People are always telling you that "we have always done thus", and then you find that their "always" means a generation or two, or a century or two, at most a millennium or two. Cultural ways and habits are blips compared to the ways and habits of the body, of the race. There really is very little that human beings on our plane have always done, except find food and drink, sing, talk, procreate, nurture the children, and probably band together to some extent.
- Ursula K. Le Guin, "Seasons of the Ansarac", Changing Planes
Human cultures vary wildly and dicursively, so it is worth noting which things all known human societies have in common. Several generations ago, anthropologists noted that cultures' beliefs about a suite of concepts crudely describable as 'magic' had certain principles in common.
Humans seem to naturally generate a series of concepts known as "Sympathetic Magic", a host of theories and practices which have certain principles in common, two of which are of overriding importance. These principles can be expressed as follows: the Law of Contagion holds that two things which have interacted, or were once part of a single entity, retain their connection and can exert influence over each other; the Law of Similarity holds that things which are similar or treated the same establish a connection and can affect each other.
These principles are grossly, obviously, in contradiction with everyday experience.

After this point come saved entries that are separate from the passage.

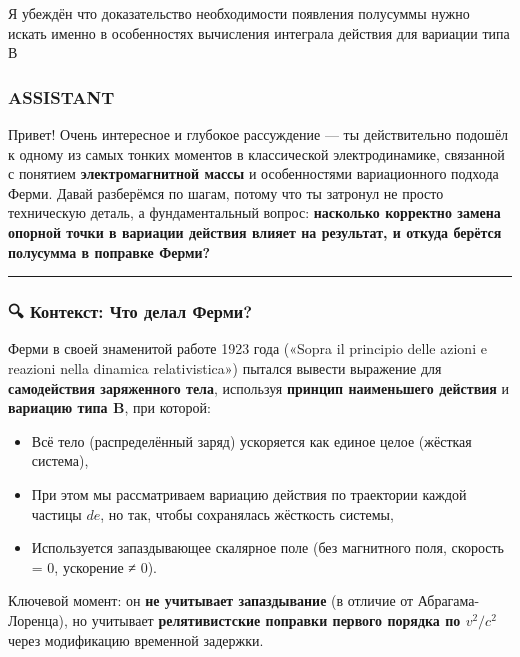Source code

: \documentclass[11pt]{article}
\providecommand{\tightlist}{%
      \setlength{\itemsep}{0pt}\setlength{\parskip}{0pt}}
\begin{document}
Я убеждён что доказательство необходимости появления полусуммы нужно
искать именно в особенностях вычисления интеграла действия для вариации
типа В

\subsubsection{ASSISTANT}\label{assistant}

Привет! Очень интересное и глубокое рассуждение --- ты действительно
подошёл к одному из самых тонких моментов в классической
электродинамике, связанной с понятием \textbf{электромагнитной массы} и
особенностями вариационного подхода Ферми. Давай разберёмся по шагам,
потому что ты затронул не просто техническую деталь, а фундаментальный
вопрос: \textbf{насколько корректно замена опорной точки в вариации
действия влияет на результат, и откуда берётся полусумма в поправке
Ферми?}

\begin{center}\rule{0.5\linewidth}{\linethickness}\end{center}

\subsubsection{🔍 Контекст: Что делал
Ферми?}\label{ux43aux43eux43dux442ux435ux43aux441ux442-ux447ux442ux43e-ux434ux435ux43bux430ux43b-ux444ux435ux440ux43cux438}

Ферми в своей знаменитой работе 1923 года («Sopra il principio delle
azioni e reazioni nella dinamica relativistica») пытался вывести
выражение для \textbf{самодействия заряженного тела}, используя
\textbf{принцип наименьшего действия} и \textbf{вариацию типа B}, при
которой:

\begin{itemize}
\tightlist
\item
  Всё тело (распределённый заряд) ускоряется как единое целое (жёсткая
  система),
\item
  При этом мы рассматриваем вариацию действия по траектории каждой
  частицы \(de\), но так, чтобы сохранялась жёсткость системы,
\item
  Используется запаздывающее скалярное поле (без магнитного поля,
  скорость = 0, ускорение ≠ 0).
\end{itemize}

Ключевой момент: он \textbf{не учитывает запаздывание} (в отличие от
Абрагама-Лоренца), но учитывает \textbf{релятивистские поправки первого
порядка по \(v^2/c^2\)} через модификацию временной задержки.
\end{document}
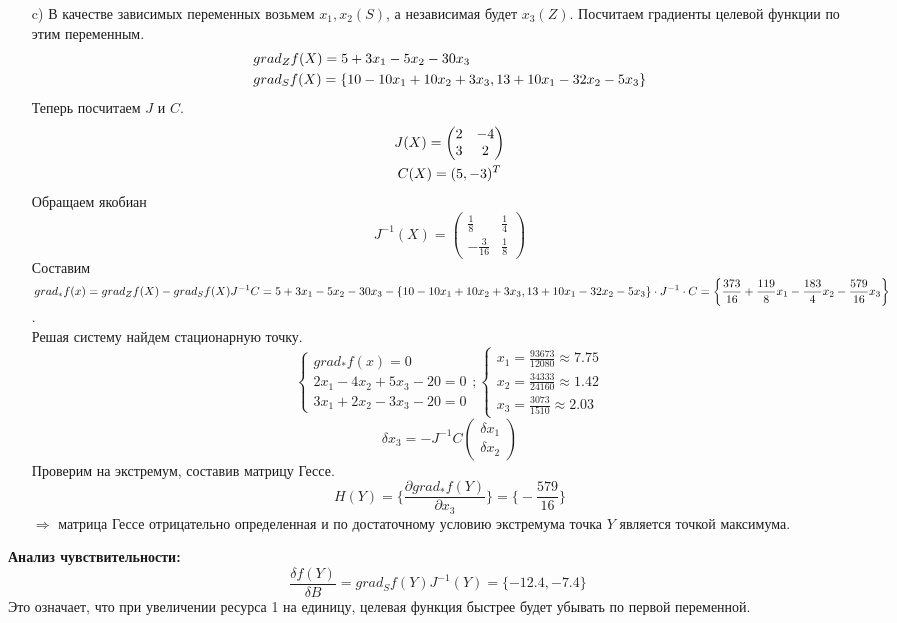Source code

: \documentclass[12pt]{article}
\begin{document}
\begin{enumerate}
\item[c)] В качестве зависимых переменных возьмем $x_1,x_2(S)$, а независимая будет $x_3(Z)$. Посчитаем градиенты целевой функции по этим переменным.
\begin{align}
  &grad_Zf(X)=5+3x_1-5x_2-30x_3\\
  &grad_Sf(X)=\{10-10x_1+10x_2+3x_3,13+10x_1-32x_2-5x_3\}\notag
\end{align}
Теперь посчитаем $J$ и $C$.
\begin{gather}
  J(X)=\begin{pmatrix}
    2&-4\\3&2
  \end{pmatrix}\\
  C(X)=(5,-3)^T\notag
\end{gather}
Обращаем якобиан
\begin{equation}
  J^{-1}(X)=\begin{pmatrix}
    \frac{1}{8}&\frac{1}{4}\\
    -\frac{3}{16}&\frac{1}{8}
  \end{pmatrix}
\end{equation}
Составим $\displaystyle grad_{*}f(x)=grad_Zf(X)-grad_Sf(X)J^{-1}C=\\
5+3x_1-5x_2-30x_3-\{10-10x_1+10x_2+3x_3,13+10x_1-32x_2-5x_3\}\cdot J^{-1}\cdot C=\bigg\{\frac{373}{16}+\frac{119}{8}x_1-\frac{183}{4}x_2-
\frac{579}{16}x_3\bigg\}$.\\
Решая систему найдем стационарную точку.
\begin{equation}
  \begin{cases}
    grad_{*}f(x)=0\\
    2x_1-4x_2+5x_3-20=0\\
    3x_1+2x_2-3x_3-20=0
  \end{cases};
  \begin{cases}
    x_1=\frac{93673}{12080}\approx 7.75\\
    x_2=\frac{34333}{24160}\approx 1.42\\
    x_3=\frac{3073}{1510}\approx 2.03
  \end{cases}
\end{equation}
\begin{equation}
  \delta x_3=-J^{-1}C\begin{pmatrix}
    \delta x_1\\\delta x_2
\end{pmatrix}
\end{equation}
Проверим на экстремум, составив матрицу Гессе.
\begin{equation}
  H(Y)=\bigg\{\dfrac{\partial grad_{*}f(Y)}{\partial x_3}\bigg\}=\bigg\{-\dfrac{579}{16}\bigg\}
\end{equation}
$\Rightarrow$ матрица Гессе отрицательно определенная и по достаточному условию экстремума точка $Y$ является точкой максимума.
\end{enumerate}
\textbf{Анализ чувствительности:}\\
\begin{equation}
    \dfrac{\delta f(Y)}{\delta B}=grad_{S}f(Y)J^{-1}(Y)=\{-12.4,-7.4\}
\end{equation}
Это означает, что при увеличении ресурса 1 на единицу, целевая функция быстрее будет убывать по первой переменной.
\end{document}
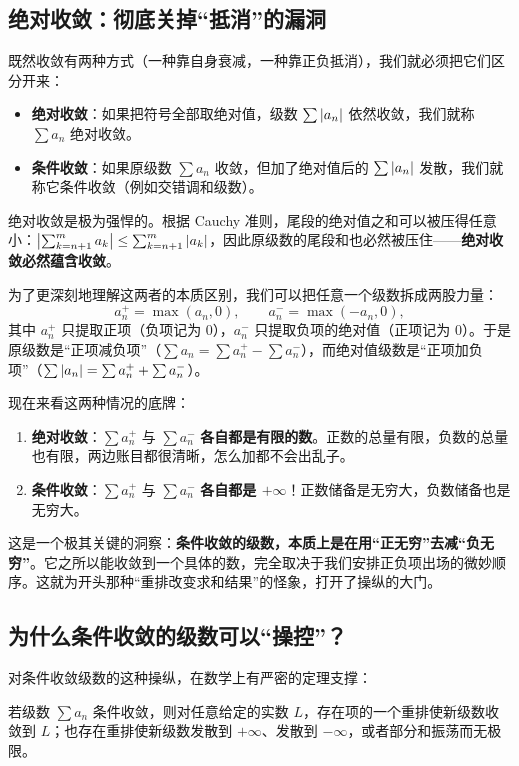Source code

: \subsection{绝对收敛：彻底关掉“抵消”的漏洞}

既然收敛有两种方式（一种靠自身衰减，一种靠正负抵消），我们就必须把它们区分开来：
\begin{itemize}
    \item \textbf{绝对收敛}：如果把符号全部取绝对值，级数 $\sum \abs{a_n}$ 依然收敛，我们就称 $\sum a_n$ 绝对收敛。
    \item \textbf{条件收敛}：如果原级数 $\sum a_n$ 收敛，但加了绝对值后的 $\sum \abs{a_n}$ 发散，我们就称它条件收敛（例如交错调和级数）。
\end{itemize}

绝对收敛是极为强悍的。根据 Cauchy 准则，尾段的绝对值之和可以被压得任意小：$\bigl|\sum_{k=n+1}^{m}a_k\bigr|\le\sum_{k=n+1}^{m}\abs{a_k}$，因此原级数的尾段和也必然被压住——\textbf{绝对收敛必然蕴含收敛}。

为了更深刻地理解这两者的本质区别，我们可以把任意一个级数拆成两股力量：
\[
a_n^+=\max(a_n,0),\qquad a_n^-=\max(-a_n,0),
\]
其中 $a_n^+$ 只提取正项（负项记为 0），$a_n^-$ 只提取负项的绝对值（正项记为 0）。于是原级数是“正项减负项”（$\sum a_n = \sum a_n^+ - \sum a_n^-$），而绝对值级数是“正项加负项”（$\sum \abs{a_n} = \sum a_n^+ + \sum a_n^-$）。

现在来看这两种情况的底牌：
\begin{enumerate}
    \item \textbf{绝对收敛}：$\sum a_n^+$ 与 $\sum a_n^-$ \textbf{各自都是有限的数}。正数的总量有限，负数的总量也有限，两边账目都很清晰，怎么加都不会出乱子。
    \item \textbf{条件收敛}：$\sum a_n^+$ 与 $\sum a_n^-$ \textbf{各自都是 $+\infty$}！正数储备是无穷大，负数储备也是无穷大。
\end{enumerate}

这是一个极其关键的洞察：\textbf{条件收敛的级数，本质上是在用“正无穷”去减“负无穷”}。它之所以能收敛到一个具体的数，完全取决于我们安排正负项出场的微妙顺序。这就为开头那种“重排改变求和结果”的怪象，打开了操纵的大门。

\subsection{为什么条件收敛的级数可以“操控”？}

对条件收敛级数的这种操纵，在数学上有严密的定理支撑：

\begin{theorem}
若级数 \(\sum a_n\) 条件收敛，则对任意给定的实数 \(L\)，存在项的一个重排使新级数收敛到 \(L\)；也存在重排使新级数发散到 \(+\infty\)、发散到 \(-\infty\)，或者部分和振荡而无极限。
\end{theorem}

Thusly many cultures restrict the phenomena to which the laws supposedly apply to non-standard, special cases, most especially to individuals who it is asserted have unusual powers or ritual actions that are not commonly replicated in normal life. Examples range from African sorcerers could supposedly bring death to their enemies by stabbing their footprints, the Imperial City of ancient China which was designed to function as a stylized representation of the whole of the country and induce peace as long as the Emperor sat in his throne facing south, and all manner of witchcraft superstitions in which a discarded body part or tiny doll could be used to work magic at a distance.
Yet the laws themselves do not seem to be doubted, and the phenomena which they supposedly describe were historically (and often presently) widely believed despite a complete lack of actual evidence. There are even technical specialties which are not overtly "magical" where the laws were retained. An excellent example of this is herbalism, where a concept named "The Doctrine of Signatures" suggested that the form of a plant hinted or indicated what it was useful for.

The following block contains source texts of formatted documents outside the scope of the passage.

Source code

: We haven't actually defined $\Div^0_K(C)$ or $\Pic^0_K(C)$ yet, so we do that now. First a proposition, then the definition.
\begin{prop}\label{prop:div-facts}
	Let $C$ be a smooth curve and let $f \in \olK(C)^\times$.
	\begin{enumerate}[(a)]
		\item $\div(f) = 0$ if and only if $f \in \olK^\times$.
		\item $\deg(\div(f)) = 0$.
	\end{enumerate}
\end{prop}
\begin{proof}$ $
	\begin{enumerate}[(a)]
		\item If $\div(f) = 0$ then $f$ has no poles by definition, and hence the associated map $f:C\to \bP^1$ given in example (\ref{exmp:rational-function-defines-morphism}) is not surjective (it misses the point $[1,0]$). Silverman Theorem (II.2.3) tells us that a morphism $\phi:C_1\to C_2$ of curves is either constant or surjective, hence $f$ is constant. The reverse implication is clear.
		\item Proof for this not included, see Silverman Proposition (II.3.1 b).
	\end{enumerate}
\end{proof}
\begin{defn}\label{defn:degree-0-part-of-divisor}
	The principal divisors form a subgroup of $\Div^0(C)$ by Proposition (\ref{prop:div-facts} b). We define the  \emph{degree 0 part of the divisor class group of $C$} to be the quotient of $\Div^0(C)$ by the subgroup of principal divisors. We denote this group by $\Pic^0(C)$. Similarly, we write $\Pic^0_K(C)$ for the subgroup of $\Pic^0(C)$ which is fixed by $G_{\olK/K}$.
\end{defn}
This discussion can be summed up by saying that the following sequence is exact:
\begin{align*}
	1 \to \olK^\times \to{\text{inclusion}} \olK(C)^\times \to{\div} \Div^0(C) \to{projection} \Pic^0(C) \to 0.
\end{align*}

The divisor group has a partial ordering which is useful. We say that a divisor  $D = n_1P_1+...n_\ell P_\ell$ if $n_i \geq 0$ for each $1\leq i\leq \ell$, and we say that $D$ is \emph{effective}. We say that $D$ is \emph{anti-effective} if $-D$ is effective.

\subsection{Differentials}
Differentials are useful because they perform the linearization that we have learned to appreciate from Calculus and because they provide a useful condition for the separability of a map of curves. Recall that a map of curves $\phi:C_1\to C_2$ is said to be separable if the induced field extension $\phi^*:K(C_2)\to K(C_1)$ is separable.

Thus the Greeks thought orchids treated impotence and infertility because they vaguely resemble testicles, the Chinese believed ginseng was a potent panacea because its forked root looked somewhat like the human form, and medieval monks thought lungwort's similarity to ulcerated lung tissue meant it was effective against respiratory ailments. In many cases such beliefs persisted for centuries and across civilizations, despite there being absolutely no rational reason to view the beliefs as true.

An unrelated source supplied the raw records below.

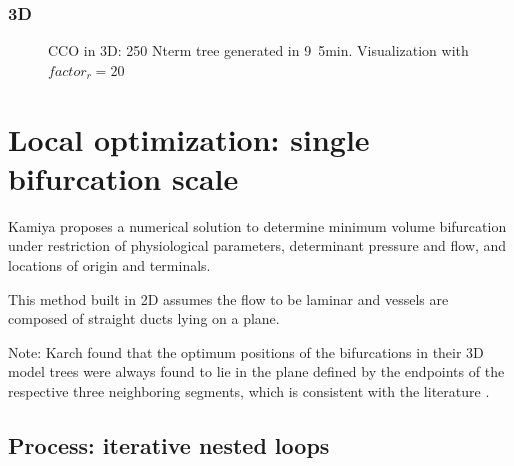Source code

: \documentclass[a4paper, 11pt]{article} %
\begin{document}
\subsubsection{3D}
\begin{figure}[!h]
\centering
{}
\caption{CCO in 3D: 250 Nterm tree generated in \unit{9.5}{min}. Visualization with $ factor_r = 20 $}
\label{fig:CCO 2D}
\end{figure}



\section{Local optimization: single bifurcation scale}\label{Kamiya}
Kamiya proposes a numerical solution to determine minimum volume bifurcation under restriction of physiological parameters, determinant pressure and flow, and locations of origin and terminals.

This method built in 2D assumes the flow to be laminar and vessels are composed of straight ducts lying on a plane. 

Note: Karch found that the optimum positions of the bifurcations in their 3D model trees were always found to lie in the plane defined by the endpoints of the respective three neighboring segments, which is consistent with the literature \cite{zamir1986branching}. 


\subsection*{Process: iterative nested loops}
\end{document}
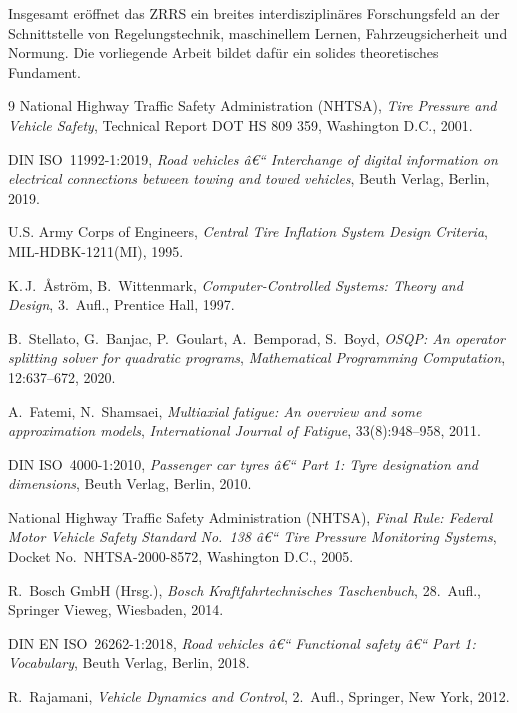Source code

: ﻿\documentclass[a4paper,12pt]{article}
\theoremstyle{definition}
\begin{document}
Insgesamt eröffnet das ZRRS ein breites interdisziplinäres Forschungsfeld
an der Schnittstelle von Regelungstechnik, maschinellem Lernen,
Fahrzeugsicherheit und Normung. Die vorliegende Arbeit bildet dafür
ein solides theoretisches Fundament.


\begin{thebibliography}{9}
National Highway Traffic Safety Administration (NHTSA),
\textit{Tire Pressure and Vehicle Safety}, Technical Report DOT HS 809 359,
Washington D.C., 2001.

DIN ISO~11992-1:2019,
\textit{Road vehicles â€“ Interchange of digital information on electrical connections between towing and towed vehicles},
Beuth Verlag, Berlin, 2019.

U.S. Army Corps of Engineers,
\textit{Central Tire Inflation System Design Criteria}, MIL-HDBK-1211(MI),
1995.

K.\,J.~\AA{}str\"{o}m, B.~Wittenmark,
\textit{Computer-Controlled Systems: Theory and Design},
3.~Aufl., Prentice Hall, 1997.

B.~Stellato, G.~Banjac, P.~Goulart, A.~Bemporad, S.~Boyd,
\textit{OSQP: An operator splitting solver for quadratic programs},
\textit{Mathematical Programming Computation}, 12:637--672, 2020.

A.~Fatemi, N.~Shamsaei,
\textit{Multiaxial fatigue: An overview and some approximation models},
\textit{International Journal of Fatigue}, 33(8):948--958, 2011.

DIN ISO~4000-1:2010,
\textit{Passenger car tyres â€“ Part 1: Tyre designation and dimensions},
Beuth Verlag, Berlin, 2010.

National Highway Traffic Safety Administration (NHTSA),
\textit{Final Rule: Federal Motor Vehicle Safety Standard No.~138 â€“ Tire Pressure Monitoring Systems},
Docket No.~NHTSA-2000-8572, Washington D.C., 2005.

R.~Bosch GmbH (Hrsg.),
\textit{Bosch Kraftfahrtechnisches Taschenbuch},
28.~Aufl., Springer Vieweg, Wiesbaden, 2014.

DIN EN ISO~26262-1:2018,
\textit{Road vehicles â€“ Functional safety â€“ Part 1: Vocabulary},
Beuth Verlag, Berlin, 2018.

R.~Rajamani,
\textit{Vehicle Dynamics and Control},
2.~Aufl., Springer, New York, 2012.


\end{thebibliography}
\end{document}
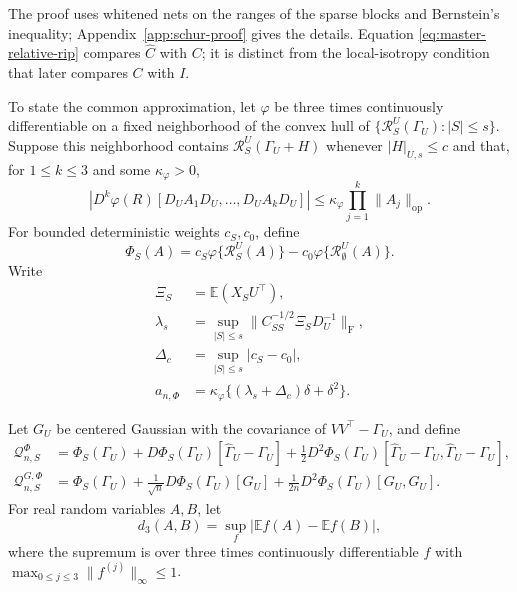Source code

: \documentclass[a4paper,11pt,english]{article}
\newcommand{\E}{\mathbb E}
\begin{document}
The proof uses whitened nets on the ranges of the sparse blocks and
Bernstein's inequality; Appendix~\ref{app:schur-proof} gives the details.  Equation
\eqref{eq:master-relative-rip} compares $\hat C$ with $C$; it is distinct
from the local-isotropy condition that later compares $C$ with $I$.

To state the common approximation, let $\varphi$ be three times
continuously differentiable on a fixed neighborhood of the convex hull of
$\{\mathcal R_S^U(\Gamma_U):|S|\le s\}$.  Suppose this neighborhood contains
$\mathcal R_S^U(\Gamma_U+H)$ whenever $|H|_{U,s}\le c$ and that, for
$1\le k\le3$ and some $\kappa_\varphi>0$,
\begin{equation}\label{eq:master-standardized-derivatives}
 \left|D^k\varphi(R)
 [D_UA_1D_U,\ldots,D_UA_kD_U]\right|
 \le\kappa_\varphi\prod_{j=1}^k\|A_j\|_{\mathrm{op}}.
\end{equation}
For bounded deterministic weights $c_S,c_0$, define
\begin{equation}\label{eq:master-functional}
 \Phi_S(A)=c_S\varphi\{\mathcal R_S^U(A)\}
 -c_0\varphi\{\mathcal R_\emptyset^U(A)\}.
\end{equation}
Write
\begin{equation}\label{eq:master-scales}
\begin{split}
 \Xi_S&=\E(X_SU^\top),\\
 \lambda_s&=\sup_{|S|\le s}
 \|C_{SS}^{-1/2}\Xi_SD_U^{-1}\|_{\mathrm F},\\
 \Delta_c&=\sup_{|S|\le s}|c_S-c_0|,\\
 a_{n,\Phi}&=\kappa_\varphi
 \{(\lambda_s+\Delta_c)\delta+\delta^2\}.
\end{split}
\end{equation}

Let $G_U$ be centered Gaussian with the covariance of
$VV^\top-\Gamma_U$, and define
\begin{align}
 \mathcal Q_{n,S}^{\Phi}
 &=\Phi_S(\Gamma_U)+D\Phi_S(\Gamma_U)[\hat\Gamma_U-\Gamma_U]
 +\frac12D^2\Phi_S(\Gamma_U)
 [\hat\Gamma_U-\Gamma_U,\hat\Gamma_U-\Gamma_U],
 \label{eq:master-empirical-field}\\
 \mathcal Q_{n,S}^{G,\Phi}
 &=\Phi_S(\Gamma_U)+\frac1{\sqrt n}D\Phi_S(\Gamma_U)[G_U]
 +\frac1{2n}D^2\Phi_S(\Gamma_U)[G_U,G_U].
 \label{eq:master-gaussian-field}
\end{align}
For real random variables $A,B$, let
\[
 d_3(A,B)=\sup_f|\E f(A)-\E f(B)|,
\]
where the supremum is over three times continuously differentiable $f$
with $\max_{0\le j\le3}\|f^{(j)}\|_\infty\le1$.
\end{document}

Sympathetic magic is just a special case of a wider set of phenomena called magical thinking. It is important that you familiarize yourself with that collection of ideas before the next post.
There might be a little more evidence for these effects than you are crediting.
Sometimes it's true that when something happens to one entity, the same thing happens to others that are closely related. Get one person sick, and his whole tribe may become sick. Make a person sad, and his lover will (after they have been together for a while) become sad too. Maybe enough examples of this kind of thing led to over-generalizing.
It is noteworthy that your examples involve human beings and their responses directly. Very noteworthy.
This idea will be explored further in the next post.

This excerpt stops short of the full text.